The slop problem is when the model produces code that is technically correct — it compiles, it runs in your test — but is architecturally wrong. It might duplicate logic that already exists elsewhere. It might add a new path that bypasses the intended state machine. It might use a quick fix (a new flag, a special case) instead of fitting into the existing design. So the code “works” but the system gets messier, and the next change is harder. That’s slop: low-quality integration that passes a quick check but fails a design review.
Why it happens: the model doesn’t have a full picture of the codebase or the architecture. It sees the file you opened and maybe a few others. It doesn’t know “we already have a retry helper” or “all state changes go through this function.” So it does the local minimum: solve the immediate request in the narrowest way. The result is correct in the small and wrong in the large.
Mitigations: give the model more context (whole modules, architecture docs), or narrow its role (only suggest edits that fit a pattern you specify). Review for structure, not just behavior: “does this fit how we do things?” Refactor slop when you see it; don’t let it pile up. Some teams use the model only for greenfield or isolated modules and keep core logic and architecture human-written.

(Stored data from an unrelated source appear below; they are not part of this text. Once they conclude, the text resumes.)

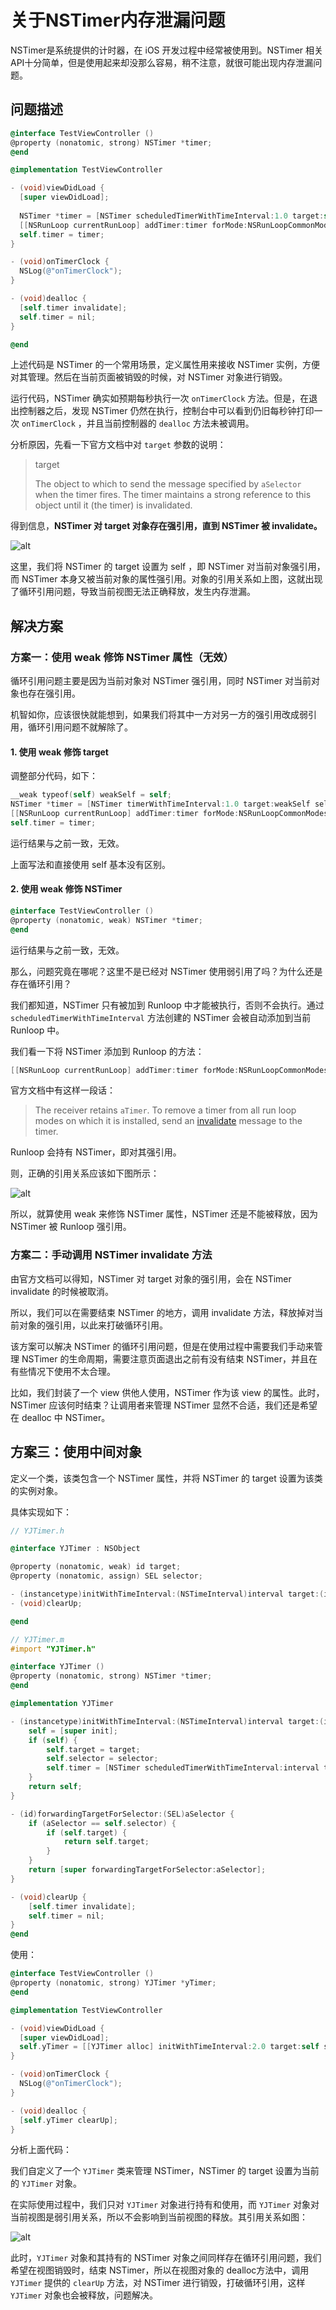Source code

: # 关于NSTimer内存泄漏问题

NSTimer是系统提供的计时器，在 iOS 开发过程中经常被使用到。NSTimer 相关API十分简单，但是使用起来却没那么容易，稍不注意，就很可能出现内存泄漏问题。

## 问题描述

```objective-c
@interface TestViewController ()
@property (nonatomic, strong) NSTimer *timer;
@end

@implementation TestViewController

- (void)viewDidLoad {
  [super viewDidLoad];
  
  NSTimer *timer = [NSTimer scheduledTimerWithTimeInterval:1.0 target:self selector:@selector(onTimerClock) userInfo:nil repeats:YES];
  [[NSRunLoop currentRunLoop] addTimer:timer forMode:NSRunLoopCommonModes];
  self.timer = timer;
}

- (void)onTimerClock {
  NSLog(@"onTimerClock");
}

- (void)dealloc {
  [self.timer invalidate];
  self.timer = nil;
}

@end
```

上述代码是 NSTimer 的一个常用场景，定义属性用来接收 NSTimer 实例，方便对其管理。然后在当前页面被销毁的时候，对 NSTimer 对象进行销毁。

运行代码，NSTimer 确实如预期每秒执行一次 `onTimerClock` 方法。但是，在退出控制器之后，发现 NSTimer 仍然在执行，控制台中可以看到仍旧每秒钟打印一次 `onTimerClock` ，并且当前控制器的 `dealloc` 方法未被调用。

分析原因，先看一下官方文档中对 `target` 参数的说明：

> target
>
> The object to which to send the message specified by `aSelector` when the timer fires. The timer maintains a strong reference to this object until it (the timer) is invalidated.

得到信息，**NSTimer 对 target 对象存在强引用，直到 NSTimer 被 invalidate。**

![alt](https://github.com/yuximin/Notes/blob/master/iOS/%E5%9F%BA%E7%A1%80%E7%AF%87/Resources/%E5%85%B3%E4%BA%8ENSTimer%E5%86%85%E5%AD%98%E6%B3%84%E6%BC%8F%E9%97%AE%E9%A2%981.png)

这里，我们将 NSTimer 的 target 设置为 self ，即 NSTimer 对当前对象强引用，而 NSTimer 本身又被当前对象的属性强引用。对象的引用关系如上图，这就出现了循环引用问题，导致当前视图无法正确释放，发生内存泄漏。

## 解决方案

### 方案一：使用 weak 修饰 NSTimer 属性（无效）

循环引用问题主要是因为当前对象对 NSTimer 强引用，同时 NSTimer 对当前对象也存在强引用。

机智如你，应该很快就能想到，如果我们将其中一方对另一方的强引用改成弱引用，循环引用问题不就解除了。

#### 1. 使用 weak 修饰 target

调整部分代码，如下：

```objective-c
__weak typeof(self) weakSelf = self;
NSTimer *timer = [NSTimer timerWithTimeInterval:1.0 target:weakSelf selector:@selector(onTimerClock) userInfo:nil repeats:YES];
[[NSRunLoop currentRunLoop] addTimer:timer forMode:NSRunLoopCommonModes];
self.timer = timer;
```

运行结果与之前一致，无效。

上面写法和直接使用 self 基本没有区别。

#### 2. 使用 weak 修饰 NSTimer

```objective-c
@interface TestViewController ()
@property (nonatomic, weak) NSTimer *timer;
@end
```

运行结果与之前一致，无效。

那么，问题究竟在哪呢？这里不是已经对 NSTimer 使用弱引用了吗？为什么还是存在循环引用？

我们都知道，NSTimer 只有被加到 Runloop 中才能被执行，否则不会执行。通过 `scheduledTimerWithTimeInterval` 方法创建的 NSTimer 会被自动添加到当前 Runloop 中。

我们看一下将 NSTimer 添加到 Runloop 的方法：

```objective-c
[[NSRunLoop currentRunLoop] addTimer:timer forMode:NSRunLoopCommonModes];
```

官方文档中有这样一段话：

> The receiver retains `aTimer`. To remove a timer from all run loop modes on which it is installed, send an [invalidate](apple-reference-documentation://ls%2Fdocumentation%2Ffoundation%2Fnstimer%2F1415405-invalidate) message to the timer.

Runloop 会持有 NSTimer，即对其强引用。

则，正确的引用关系应该如下图所示：

![alt](https://github.com/yuximin/Notes/blob/master/iOS/%E5%9F%BA%E7%A1%80%E7%AF%87/Resources/%E5%85%B3%E4%BA%8ENSTimer%E5%86%85%E5%AD%98%E6%B3%84%E6%BC%8F%E9%97%AE%E9%A2%982.png)

所以，就算使用 weak 来修饰 NSTimer 属性，NSTimer 还是不能被释放，因为 NSTimer 被 Runloop 强引用。

### 方案二：手动调用 NSTimer invalidate 方法

由官方文档可以得知，NSTimer 对 target 对象的强引用，会在 NSTimer invalidate 的时候被取消。

所以，我们可以在需要结束 NSTimer 的地方，调用 invalidate 方法，释放掉对当前对象的强引用，以此来打破循环引用。

该方案可以解决 NSTimer 的循环引用问题，但是在使用过程中需要我们手动来管理 NSTimer 的生命周期，需要注意页面退出之前有没有结束 NSTimer，并且在有些情况下使用不太合理。

比如，我们封装了一个 view 供他人使用，NSTimer 作为该 view 的属性。此时，NSTimer 应该何时结束？让调用者来管理 NSTimer 显然不合适，我们还是希望在 dealloc 中 NSTimer。

## 方案三：使用中间对象

定义一个类，该类包含一个 NSTimer 属性，并将 NSTimer 的 target 设置为该类的实例对象。

具体实现如下：

```objective-c
// YJTimer.h

@interface YJTimer : NSObject

@property (nonatomic, weak) id target;
@property (nonatomic, assign) SEL selector;

- (instancetype)initWithTimeInterval:(NSTimeInterval)interval target:(id)target selector:(SEL)selector repeats:(BOOL)repeats;
- (void)clearUp;

@end

// YJTimer.m
#import "YJTimer.h"

@interface YJTimer ()
@property (nonatomic, strong) NSTimer *timer;
@end

@implementation YJTimer

- (instancetype)initWithTimeInterval:(NSTimeInterval)interval target:(id)target selector:(SEL)selector repeats:(BOOL)repeats {
    self = [super init];
    if (self) {
        self.target = target;
        self.selector = selector;
        self.timer = [NSTimer scheduledTimerWithTimeInterval:interval target:self selector:selector userInfo:nil repeats:repeats];
    }
    return self;
}

- (id)forwardingTargetForSelector:(SEL)aSelector {
    if (aSelector == self.selector) {
        if (self.target) {
            return self.target;
        }
    }
    return [super forwardingTargetForSelector:aSelector];
}

- (void)clearUp {
    [self.timer invalidate];
    self.timer = nil;
}
@end
```

使用：

```objective-c
@interface TestViewController ()
@property (nonatomic, strong) YJTimer *yTimer;
@end

@implementation TestViewController

- (void)viewDidLoad {
  [super viewDidLoad];
  self.yTimer = [[YJTimer alloc] initWithTimeInterval:2.0 target:self selector:@selector(onTimerClock) repeats:YES];
}

- (void)onTimerClock {
  NSLog(@"onTimerClock");
}

- (void)dealloc {
  [self.yTimer clearUp];
}
```

分析上面代码：

我们自定义了一个 `YJTimer` 类来管理 NSTimer，NSTimer 的 target 设置为当前的 `YJTimer` 对象。

在实际使用过程中，我们只对 `YJTimer` 对象进行持有和使用，而 `YJTimer` 对象对当前视图是弱引用关系，所以不会影响到当前视图的释放。其引用关系如图：

![alt](https://github.com/yuximin/Notes/blob/master/iOS/%E5%9F%BA%E7%A1%80%E7%AF%87/Resources/%E5%85%B3%E4%BA%8ENSTimer%E5%86%85%E5%AD%98%E6%B3%84%E6%BC%8F%E9%97%AE%E9%A2%983.png)

此时，`YJTimer` 对象和其持有的 NSTimer 对象之间同样存在循环引用问题，我们希望在视图销毁时，结束 NSTimer，所以在视图对象的 dealloc方法中，调用 `YJTimer` 提供的 `clearUp` 方法，对 NSTimer 进行销毁，打破循环引用，这样 `YJTimer` 对象也会被释放，问题解决。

The slop problem is a reminder that “it works” is not “it’s right.” Tests verify behavior; they don’t verify design. So the fix is process: architectural review, clear patterns, and a willingness to reject or rewrite model output that doesn’t fit.
Expect more tooling that understands codebase structure and suggests edits that fit the existing architecture, and more patterns for “guardrails” that keep generated code in bounds.
nJoy 😉